**WORK ITEM:** What number of lines in the records below hold the word "agreed"? Give that number alone.

**Stored data:**

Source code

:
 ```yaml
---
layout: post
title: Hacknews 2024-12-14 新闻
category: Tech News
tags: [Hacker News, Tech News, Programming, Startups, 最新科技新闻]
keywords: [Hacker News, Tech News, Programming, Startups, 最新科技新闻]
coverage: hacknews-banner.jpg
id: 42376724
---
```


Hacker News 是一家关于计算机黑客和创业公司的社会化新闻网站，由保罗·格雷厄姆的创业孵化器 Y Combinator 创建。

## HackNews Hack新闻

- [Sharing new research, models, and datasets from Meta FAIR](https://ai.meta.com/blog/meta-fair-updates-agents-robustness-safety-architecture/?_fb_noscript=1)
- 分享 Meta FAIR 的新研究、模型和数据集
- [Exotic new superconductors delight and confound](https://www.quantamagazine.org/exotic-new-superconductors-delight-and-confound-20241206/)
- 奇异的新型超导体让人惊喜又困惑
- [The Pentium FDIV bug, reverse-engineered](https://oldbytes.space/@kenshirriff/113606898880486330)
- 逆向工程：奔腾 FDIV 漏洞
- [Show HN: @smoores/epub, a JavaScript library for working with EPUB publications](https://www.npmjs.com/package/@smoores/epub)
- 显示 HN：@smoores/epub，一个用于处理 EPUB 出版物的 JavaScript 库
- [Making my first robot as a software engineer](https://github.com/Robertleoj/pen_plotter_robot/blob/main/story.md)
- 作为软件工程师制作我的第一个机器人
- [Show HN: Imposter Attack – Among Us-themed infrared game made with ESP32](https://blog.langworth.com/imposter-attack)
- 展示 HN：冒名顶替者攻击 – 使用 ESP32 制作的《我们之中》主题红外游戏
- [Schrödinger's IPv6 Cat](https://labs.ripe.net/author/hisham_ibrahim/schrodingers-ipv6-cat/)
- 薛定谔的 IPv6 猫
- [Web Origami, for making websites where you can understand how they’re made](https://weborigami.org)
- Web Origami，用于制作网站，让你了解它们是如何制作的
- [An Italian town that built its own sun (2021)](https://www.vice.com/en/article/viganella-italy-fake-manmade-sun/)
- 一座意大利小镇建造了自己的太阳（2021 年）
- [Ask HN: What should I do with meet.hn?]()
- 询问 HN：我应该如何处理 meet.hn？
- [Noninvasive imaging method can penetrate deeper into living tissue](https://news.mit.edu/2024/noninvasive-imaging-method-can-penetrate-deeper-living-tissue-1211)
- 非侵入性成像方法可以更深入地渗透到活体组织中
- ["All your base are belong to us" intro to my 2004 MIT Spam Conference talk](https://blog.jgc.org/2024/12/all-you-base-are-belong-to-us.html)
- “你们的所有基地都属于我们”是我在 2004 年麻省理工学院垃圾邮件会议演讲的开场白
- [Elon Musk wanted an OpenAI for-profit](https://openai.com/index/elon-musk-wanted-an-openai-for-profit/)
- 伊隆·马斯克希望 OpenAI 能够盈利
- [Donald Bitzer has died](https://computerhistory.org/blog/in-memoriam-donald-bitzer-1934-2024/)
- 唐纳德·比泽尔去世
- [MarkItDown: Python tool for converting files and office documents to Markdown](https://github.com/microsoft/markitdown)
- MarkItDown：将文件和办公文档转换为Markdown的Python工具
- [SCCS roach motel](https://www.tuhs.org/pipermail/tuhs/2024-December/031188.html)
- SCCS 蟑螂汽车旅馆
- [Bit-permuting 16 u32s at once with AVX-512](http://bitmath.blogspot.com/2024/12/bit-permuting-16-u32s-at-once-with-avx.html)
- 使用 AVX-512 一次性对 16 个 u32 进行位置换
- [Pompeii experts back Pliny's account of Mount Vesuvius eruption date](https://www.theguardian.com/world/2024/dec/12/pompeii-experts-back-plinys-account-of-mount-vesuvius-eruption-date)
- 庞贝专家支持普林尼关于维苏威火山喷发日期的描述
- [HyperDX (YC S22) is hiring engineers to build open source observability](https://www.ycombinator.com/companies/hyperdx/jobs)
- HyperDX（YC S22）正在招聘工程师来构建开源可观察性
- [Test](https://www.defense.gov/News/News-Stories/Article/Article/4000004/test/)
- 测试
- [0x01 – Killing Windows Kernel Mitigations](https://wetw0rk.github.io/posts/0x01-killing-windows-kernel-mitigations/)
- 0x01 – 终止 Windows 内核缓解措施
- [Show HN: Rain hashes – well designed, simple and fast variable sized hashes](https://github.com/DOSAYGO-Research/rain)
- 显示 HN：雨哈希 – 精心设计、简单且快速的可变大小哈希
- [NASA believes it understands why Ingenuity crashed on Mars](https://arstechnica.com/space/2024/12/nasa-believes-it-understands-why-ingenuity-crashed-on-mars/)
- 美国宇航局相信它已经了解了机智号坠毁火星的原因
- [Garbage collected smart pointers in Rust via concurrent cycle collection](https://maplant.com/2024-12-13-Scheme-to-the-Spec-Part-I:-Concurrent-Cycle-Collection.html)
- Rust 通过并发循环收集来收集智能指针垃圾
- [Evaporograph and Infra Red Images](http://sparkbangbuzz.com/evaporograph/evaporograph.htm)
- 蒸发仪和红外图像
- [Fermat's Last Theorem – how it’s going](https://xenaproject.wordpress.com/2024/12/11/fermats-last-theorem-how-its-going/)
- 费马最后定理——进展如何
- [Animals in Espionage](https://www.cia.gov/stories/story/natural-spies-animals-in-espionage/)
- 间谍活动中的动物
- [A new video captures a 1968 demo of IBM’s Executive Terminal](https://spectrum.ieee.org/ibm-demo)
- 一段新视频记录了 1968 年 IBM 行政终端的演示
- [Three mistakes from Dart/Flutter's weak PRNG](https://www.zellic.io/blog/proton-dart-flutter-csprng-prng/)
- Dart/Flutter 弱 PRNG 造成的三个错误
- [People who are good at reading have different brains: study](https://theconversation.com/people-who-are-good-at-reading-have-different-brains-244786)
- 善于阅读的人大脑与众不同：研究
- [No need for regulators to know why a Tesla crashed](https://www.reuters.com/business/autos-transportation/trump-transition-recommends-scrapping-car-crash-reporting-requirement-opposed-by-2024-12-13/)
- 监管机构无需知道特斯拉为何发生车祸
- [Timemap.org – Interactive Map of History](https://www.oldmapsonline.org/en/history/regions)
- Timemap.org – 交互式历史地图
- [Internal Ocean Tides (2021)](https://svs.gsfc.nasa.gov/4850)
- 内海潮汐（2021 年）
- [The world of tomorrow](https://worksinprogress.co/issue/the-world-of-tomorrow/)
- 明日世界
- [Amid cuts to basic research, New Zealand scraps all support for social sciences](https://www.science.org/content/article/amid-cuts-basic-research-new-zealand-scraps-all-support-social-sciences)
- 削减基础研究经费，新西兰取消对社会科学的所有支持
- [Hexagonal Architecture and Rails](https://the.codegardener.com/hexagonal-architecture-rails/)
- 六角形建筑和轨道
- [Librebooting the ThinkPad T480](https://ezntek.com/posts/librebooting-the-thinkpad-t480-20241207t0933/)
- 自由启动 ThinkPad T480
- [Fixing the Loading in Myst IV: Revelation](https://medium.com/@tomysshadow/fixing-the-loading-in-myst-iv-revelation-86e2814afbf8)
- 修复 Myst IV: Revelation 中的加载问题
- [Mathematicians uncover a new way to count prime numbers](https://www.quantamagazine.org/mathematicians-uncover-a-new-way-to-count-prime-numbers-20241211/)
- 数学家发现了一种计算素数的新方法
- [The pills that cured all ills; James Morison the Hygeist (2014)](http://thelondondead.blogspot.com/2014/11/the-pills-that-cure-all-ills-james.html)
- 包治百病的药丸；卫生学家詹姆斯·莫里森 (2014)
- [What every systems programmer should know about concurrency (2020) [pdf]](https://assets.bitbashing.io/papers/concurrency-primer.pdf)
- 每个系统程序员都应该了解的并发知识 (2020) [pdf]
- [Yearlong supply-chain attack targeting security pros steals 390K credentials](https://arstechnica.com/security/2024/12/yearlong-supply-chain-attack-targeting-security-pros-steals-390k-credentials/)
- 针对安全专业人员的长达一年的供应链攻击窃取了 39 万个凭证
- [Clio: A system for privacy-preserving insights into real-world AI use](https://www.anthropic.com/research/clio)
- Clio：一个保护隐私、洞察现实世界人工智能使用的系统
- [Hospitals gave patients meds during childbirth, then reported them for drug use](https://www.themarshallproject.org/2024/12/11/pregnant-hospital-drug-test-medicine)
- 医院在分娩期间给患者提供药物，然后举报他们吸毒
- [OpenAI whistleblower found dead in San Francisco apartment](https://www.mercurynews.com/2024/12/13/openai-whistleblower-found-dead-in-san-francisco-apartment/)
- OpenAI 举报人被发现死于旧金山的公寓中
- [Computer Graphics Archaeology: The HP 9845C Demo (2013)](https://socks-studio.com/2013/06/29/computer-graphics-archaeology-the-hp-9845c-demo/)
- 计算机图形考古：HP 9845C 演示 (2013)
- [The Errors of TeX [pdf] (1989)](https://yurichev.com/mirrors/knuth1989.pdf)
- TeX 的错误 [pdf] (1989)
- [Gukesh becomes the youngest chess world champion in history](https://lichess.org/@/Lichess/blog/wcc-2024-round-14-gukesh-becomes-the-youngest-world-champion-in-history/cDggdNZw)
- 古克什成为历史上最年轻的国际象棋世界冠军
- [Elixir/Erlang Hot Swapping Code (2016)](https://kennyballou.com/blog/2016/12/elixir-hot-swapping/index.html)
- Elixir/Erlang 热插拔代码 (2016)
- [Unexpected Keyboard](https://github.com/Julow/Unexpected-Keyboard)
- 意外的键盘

--

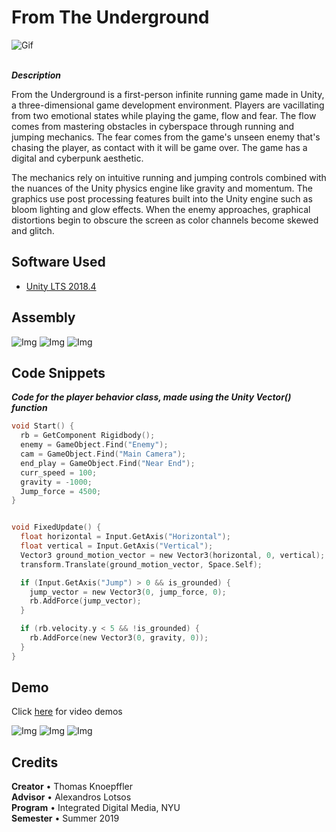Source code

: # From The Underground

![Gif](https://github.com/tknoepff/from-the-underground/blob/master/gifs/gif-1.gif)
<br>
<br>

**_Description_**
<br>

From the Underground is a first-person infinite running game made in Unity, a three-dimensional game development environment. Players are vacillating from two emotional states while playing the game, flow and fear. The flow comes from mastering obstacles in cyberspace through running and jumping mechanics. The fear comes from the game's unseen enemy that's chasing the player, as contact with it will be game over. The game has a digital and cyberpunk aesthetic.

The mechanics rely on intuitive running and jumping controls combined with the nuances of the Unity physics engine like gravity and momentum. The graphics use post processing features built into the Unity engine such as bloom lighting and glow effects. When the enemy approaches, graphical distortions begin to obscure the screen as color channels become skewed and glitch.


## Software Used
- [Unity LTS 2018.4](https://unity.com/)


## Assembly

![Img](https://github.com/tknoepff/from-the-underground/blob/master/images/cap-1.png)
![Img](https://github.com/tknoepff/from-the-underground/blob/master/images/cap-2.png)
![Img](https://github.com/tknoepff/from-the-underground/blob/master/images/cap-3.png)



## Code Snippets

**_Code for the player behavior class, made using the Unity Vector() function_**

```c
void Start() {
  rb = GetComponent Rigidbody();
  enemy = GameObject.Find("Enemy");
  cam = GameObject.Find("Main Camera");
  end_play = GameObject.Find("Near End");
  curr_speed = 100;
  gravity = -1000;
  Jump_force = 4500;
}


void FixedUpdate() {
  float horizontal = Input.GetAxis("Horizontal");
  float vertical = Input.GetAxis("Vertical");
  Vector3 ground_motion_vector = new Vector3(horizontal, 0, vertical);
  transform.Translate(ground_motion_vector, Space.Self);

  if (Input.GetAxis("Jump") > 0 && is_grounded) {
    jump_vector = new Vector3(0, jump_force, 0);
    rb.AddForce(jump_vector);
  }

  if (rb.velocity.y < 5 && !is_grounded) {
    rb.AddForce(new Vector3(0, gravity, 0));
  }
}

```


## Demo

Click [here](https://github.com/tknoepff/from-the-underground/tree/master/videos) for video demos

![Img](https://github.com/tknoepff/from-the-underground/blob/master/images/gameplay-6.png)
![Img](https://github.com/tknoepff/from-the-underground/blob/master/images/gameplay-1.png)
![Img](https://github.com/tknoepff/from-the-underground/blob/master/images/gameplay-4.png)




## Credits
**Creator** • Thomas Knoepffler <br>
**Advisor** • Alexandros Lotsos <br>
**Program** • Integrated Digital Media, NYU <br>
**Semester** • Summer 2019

...

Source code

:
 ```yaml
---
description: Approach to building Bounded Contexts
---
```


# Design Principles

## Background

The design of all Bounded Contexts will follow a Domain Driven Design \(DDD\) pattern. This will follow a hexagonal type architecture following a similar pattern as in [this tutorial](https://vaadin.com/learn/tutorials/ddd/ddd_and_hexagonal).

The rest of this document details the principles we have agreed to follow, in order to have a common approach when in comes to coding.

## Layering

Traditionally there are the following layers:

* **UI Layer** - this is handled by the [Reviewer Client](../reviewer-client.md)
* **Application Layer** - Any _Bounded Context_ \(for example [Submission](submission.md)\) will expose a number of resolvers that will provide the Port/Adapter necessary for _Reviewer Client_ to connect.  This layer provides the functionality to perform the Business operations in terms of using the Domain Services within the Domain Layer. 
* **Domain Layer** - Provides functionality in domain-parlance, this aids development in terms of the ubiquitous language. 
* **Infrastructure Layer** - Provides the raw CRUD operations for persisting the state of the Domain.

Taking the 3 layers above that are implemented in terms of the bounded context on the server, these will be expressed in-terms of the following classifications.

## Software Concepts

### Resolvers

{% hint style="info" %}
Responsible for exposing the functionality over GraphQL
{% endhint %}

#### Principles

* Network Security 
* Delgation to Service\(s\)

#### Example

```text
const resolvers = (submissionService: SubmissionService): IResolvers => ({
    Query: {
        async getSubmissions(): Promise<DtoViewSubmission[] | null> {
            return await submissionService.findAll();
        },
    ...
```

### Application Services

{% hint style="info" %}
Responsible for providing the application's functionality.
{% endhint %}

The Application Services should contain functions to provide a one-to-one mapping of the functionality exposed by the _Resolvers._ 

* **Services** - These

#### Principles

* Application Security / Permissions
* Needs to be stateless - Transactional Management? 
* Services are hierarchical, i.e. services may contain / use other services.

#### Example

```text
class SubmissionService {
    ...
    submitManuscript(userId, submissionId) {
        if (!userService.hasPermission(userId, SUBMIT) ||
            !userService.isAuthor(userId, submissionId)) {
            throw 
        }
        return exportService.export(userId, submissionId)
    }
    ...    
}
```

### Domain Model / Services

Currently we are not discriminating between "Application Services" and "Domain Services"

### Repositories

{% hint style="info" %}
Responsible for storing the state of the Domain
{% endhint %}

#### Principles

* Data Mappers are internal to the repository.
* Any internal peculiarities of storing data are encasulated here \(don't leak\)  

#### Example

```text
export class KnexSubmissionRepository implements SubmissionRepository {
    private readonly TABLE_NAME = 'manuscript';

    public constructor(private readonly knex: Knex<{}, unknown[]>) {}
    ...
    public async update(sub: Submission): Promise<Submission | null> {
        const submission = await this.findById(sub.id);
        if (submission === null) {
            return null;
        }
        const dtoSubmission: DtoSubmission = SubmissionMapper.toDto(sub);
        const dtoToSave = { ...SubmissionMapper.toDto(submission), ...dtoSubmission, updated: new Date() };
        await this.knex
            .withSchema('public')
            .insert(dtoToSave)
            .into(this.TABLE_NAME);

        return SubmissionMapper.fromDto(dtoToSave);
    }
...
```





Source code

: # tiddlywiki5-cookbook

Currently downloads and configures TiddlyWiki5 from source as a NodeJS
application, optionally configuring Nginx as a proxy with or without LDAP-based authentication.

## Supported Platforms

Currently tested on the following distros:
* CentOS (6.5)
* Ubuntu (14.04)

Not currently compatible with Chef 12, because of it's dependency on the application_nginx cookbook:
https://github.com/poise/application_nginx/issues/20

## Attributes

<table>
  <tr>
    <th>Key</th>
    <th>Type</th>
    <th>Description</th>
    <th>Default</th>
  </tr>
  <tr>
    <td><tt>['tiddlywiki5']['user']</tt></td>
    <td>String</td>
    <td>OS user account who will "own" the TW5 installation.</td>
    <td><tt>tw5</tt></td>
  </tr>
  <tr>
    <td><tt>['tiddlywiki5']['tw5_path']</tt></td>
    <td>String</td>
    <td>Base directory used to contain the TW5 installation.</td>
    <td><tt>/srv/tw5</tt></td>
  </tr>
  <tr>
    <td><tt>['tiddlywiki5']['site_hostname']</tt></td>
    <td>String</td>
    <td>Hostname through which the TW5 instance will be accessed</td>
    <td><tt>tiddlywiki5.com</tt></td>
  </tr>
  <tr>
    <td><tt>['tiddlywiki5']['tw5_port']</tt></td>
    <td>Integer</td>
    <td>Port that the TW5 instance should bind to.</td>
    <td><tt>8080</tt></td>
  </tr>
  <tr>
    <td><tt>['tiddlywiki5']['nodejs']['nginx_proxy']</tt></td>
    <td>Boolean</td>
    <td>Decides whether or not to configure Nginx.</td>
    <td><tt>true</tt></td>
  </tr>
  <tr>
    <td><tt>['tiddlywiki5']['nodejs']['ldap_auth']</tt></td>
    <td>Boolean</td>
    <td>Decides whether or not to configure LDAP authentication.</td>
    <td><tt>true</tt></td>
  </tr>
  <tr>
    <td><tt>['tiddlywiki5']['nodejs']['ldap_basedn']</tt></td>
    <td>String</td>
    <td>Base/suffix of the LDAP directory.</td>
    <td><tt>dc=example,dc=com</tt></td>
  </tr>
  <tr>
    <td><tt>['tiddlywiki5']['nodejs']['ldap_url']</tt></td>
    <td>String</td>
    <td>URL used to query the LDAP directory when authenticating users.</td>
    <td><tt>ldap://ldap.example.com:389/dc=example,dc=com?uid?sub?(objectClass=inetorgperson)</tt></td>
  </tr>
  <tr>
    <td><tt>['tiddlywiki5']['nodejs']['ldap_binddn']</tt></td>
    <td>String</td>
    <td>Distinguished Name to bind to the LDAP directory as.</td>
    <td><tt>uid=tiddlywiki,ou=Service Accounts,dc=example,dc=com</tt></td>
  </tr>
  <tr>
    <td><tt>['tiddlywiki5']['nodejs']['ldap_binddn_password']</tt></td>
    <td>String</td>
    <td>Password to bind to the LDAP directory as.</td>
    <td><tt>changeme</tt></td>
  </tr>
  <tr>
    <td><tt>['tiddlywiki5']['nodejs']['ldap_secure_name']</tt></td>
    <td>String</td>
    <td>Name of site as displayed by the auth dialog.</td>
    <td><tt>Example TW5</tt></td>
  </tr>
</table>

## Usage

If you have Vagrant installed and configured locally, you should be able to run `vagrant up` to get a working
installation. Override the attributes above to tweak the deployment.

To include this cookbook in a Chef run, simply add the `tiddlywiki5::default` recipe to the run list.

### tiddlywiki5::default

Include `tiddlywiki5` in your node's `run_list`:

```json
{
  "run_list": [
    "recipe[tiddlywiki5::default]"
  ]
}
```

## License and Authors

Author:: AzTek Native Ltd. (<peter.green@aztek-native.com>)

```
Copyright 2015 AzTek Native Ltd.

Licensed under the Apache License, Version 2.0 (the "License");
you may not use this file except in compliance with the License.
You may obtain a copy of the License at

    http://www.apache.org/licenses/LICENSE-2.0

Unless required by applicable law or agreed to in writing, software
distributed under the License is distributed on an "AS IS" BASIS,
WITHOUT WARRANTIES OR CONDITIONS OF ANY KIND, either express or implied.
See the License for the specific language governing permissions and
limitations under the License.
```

**PROBLEM SOLUTION:** 2